The international shipping industry’s push to significantly reduce its carbon footprint over the next three decades is raising an obvious question: Is there a zero- or low-carbon bunker fuel that meets all of the industry’s basic criteria — things like availability, safety, and relative economy, not to mention sufficient on-board energy to transport massive, city-block-sized vessels thousands of miles at a clip. There is no clear answer yet, but there is a lot of talk about ammonia, or more specifically ammonia produced in a way that either generates no carbon dioxide (CO2) or that captures and sequesters much of the CO2 that is generated during production. But several major challenges must be met before “green” and “blue” ammonia can lay claim to even a small slice of the bunkers market, as we discuss in today’s RBN blog.

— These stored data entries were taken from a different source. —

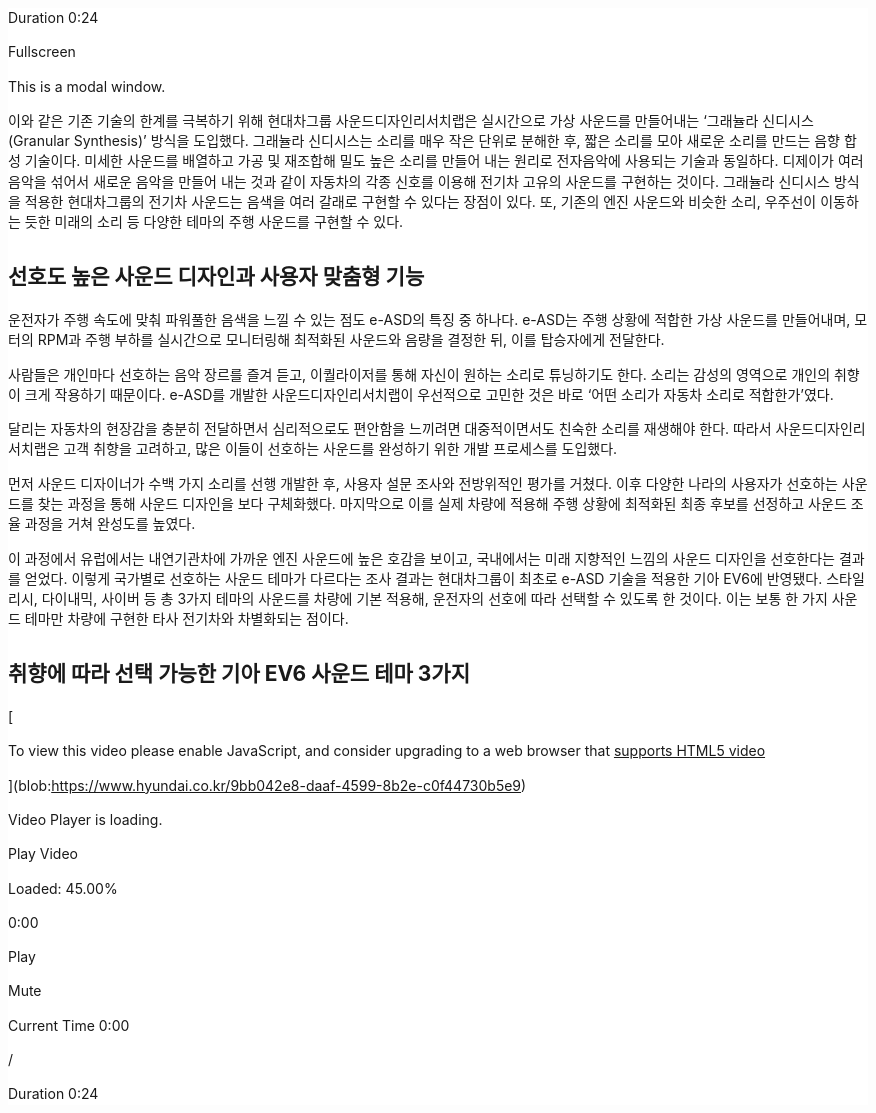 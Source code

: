 Duration 0:24

Fullscreen

This is a modal window.



이와 같은 기존 기술의 한계를 극복하기 위해 현대차그룹 사운드디자인리서치랩은 실시간으로 가상 사운드를 만들어내는 ‘그래뉼라 신디시스(Granular Synthesis)’ 방식을 도입했다. 그래뉼라 신디시스는 소리를 매우 작은 단위로 분해한 후, 짧은 소리를 모아 새로운 소리를 만드는 음향 합성 기술이다. 미세한 사운드를 배열하고 가공 및 재조합해 밀도 높은 소리를 만들어 내는 원리로 전자음악에 사용되는 기술과 동일하다. 디제이가 여러 음악을 섞어서 새로운 음악을 만들어 내는 것과 같이 자동차의 각종 신호를 이용해 전기차 고유의 사운드를 구현하는 것이다. 그래뉼라 신디시스 방식을 적용한 현대차그룹의 전기차 사운드는 음색을 여러 갈래로 구현할 수 있다는 장점이 있다. 또, 기존의 엔진 사운드와 비슷한 소리, 우주선이 이동하는 듯한 미래의 소리 등 다양한 테마의 주행 사운드를 구현할 수 있다.

## 선호도 높은 사운드 디자인과 사용자 맞춤형 기능

운전자가 주행 속도에 맞춰 파워풀한 음색을 느낄 수 있는 점도 e-ASD의 특징 중 하나다. e-ASD는 주행 상황에 적합한 가상 사운드를 만들어내며, 모터의 RPM과 주행 부하를 실시간으로 모니터링해 최적화된 사운드와 음량을 결정한 뒤, 이를 탑승자에게 전달한다.

사람들은 개인마다 선호하는 음악 장르를 즐겨 듣고, 이퀄라이저를 통해 자신이 원하는 소리로 튜닝하기도 한다. 소리는 감성의 영역으로 개인의 취향이 크게 작용하기 때문이다. e-ASD를 개발한 사운드디자인리서치랩이 우선적으로 고민한 것은 바로 ‘어떤 소리가 자동차 소리로 적합한가’였다.

달리는 자동차의 현장감을 충분히 전달하면서 심리적으로도 편안함을 느끼려면 대중적이면서도 친숙한 소리를 재생해야 한다. 따라서 사운드디자인리서치랩은 고객 취향을 고려하고, 많은 이들이 선호하는 사운드를 완성하기 위한 개발 프로세스를 도입했다.

먼저 사운드 디자이너가 수백 가지 소리를 선행 개발한 후, 사용자 설문 조사와 전방위적인 평가를 거쳤다. 이후 다양한 나라의 사용자가 선호하는 사운드를 찾는 과정을 통해 사운드 디자인을 보다 구체화했다. 마지막으로 이를 실제 차량에 적용해 주행 상황에 최적화된 최종 후보를 선정하고 사운드 조율 과정을 거쳐 완성도를 높였다.

이 과정에서 유럽에서는 내연기관차에 가까운 엔진 사운드에 높은 호감을 보이고, 국내에서는 미래 지향적인 느낌의 사운드 디자인을 선호한다는 결과를 얻었다. 이렇게 국가별로 선호하는 사운드 테마가 다르다는 조사 결과는 현대차그룹이 최초로 e-ASD 기술을 적용한 기아 EV6에 반영됐다. 스타일리시, 다이내믹, 사이버 등 총 3가지 테마의 사운드를 차량에 기본 적용해, 운전자의 선호에 따라 선택할 수 있도록 한 것이다. 이는 보통 한 가지 사운드 테마만 차량에 구현한 타사 전기차와 차별화되는 점이다.

## 취향에 따라 선택 가능한 기아 EV6 사운드 테마 3가지



[


To view this video please enable JavaScript, and consider upgrading to a web browser that
[supports HTML5 video](https://videojs.com/html5-video-support/)

](blob:https://www.hyundai.co.kr/9bb042e8-daaf-4599-8b2e-c0f44730b5e9)

Video Player is loading.

Play Video

Loaded: 45.00%

0:00

Play

Mute

Current Time 0:00

/

Duration 0:24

This is the third blog in our series on efforts to reduce emissions of CO2 and other greenhouse gases (GHG) in the shipping industry, which accounts for about 3% of global GHG emissions. In Part 1, we looked at the push by leading international shipping associations and many large shipowners (particularly the large container operators) to have the International Maritime Organization (IMO) ratchet up the industry’s decarbonization goals. In effect, shipowners — themselves under pressure from their large, ESG-minded customers, shareholders, and lenders — are telling the IMO that its goals of reducing global shipping’s carbon intensity (CI) by 40% from its 2008 level by 2030 and total GHG emissions by 50% by 2050 are too timid. They want the IMO to set a more aggressive CI-reduction target for 2030 as well as a goal of eliminating or fully offsetting GHG emissions by mid-century.
In Part 2, we discussed the fact that new container ships, bulk carriers, and tankers are major, long-term investments (expected life of 20-25 years), and that shipowners only want to commit to building new vessels if they know that their propulsion systems and fuel tanks make sense in the long run (while power plants can be retrofitted, it’s better to do correctly when building new). With that in mind, we looked at the prospects for LNG as a lower-carbon shipping fuel for the near/medium term — and the potential for some of that to eventually be supplanted by zero-carbon bio-LNG (a.k.a. biomethane) and synthetic LNG. (Very small volumes of bio-LNG and synthetic LNG are already being used.) There is at least some concern, however, that use of LNG of any type for as bunker fuel may result in small amounts of methane (CH4) — a potent GHG — to be released into the atmosphere during its production, transportation, and injection into an engine. This is because methane has a near/mid-term GHG impact roughly 75 times that of CO2.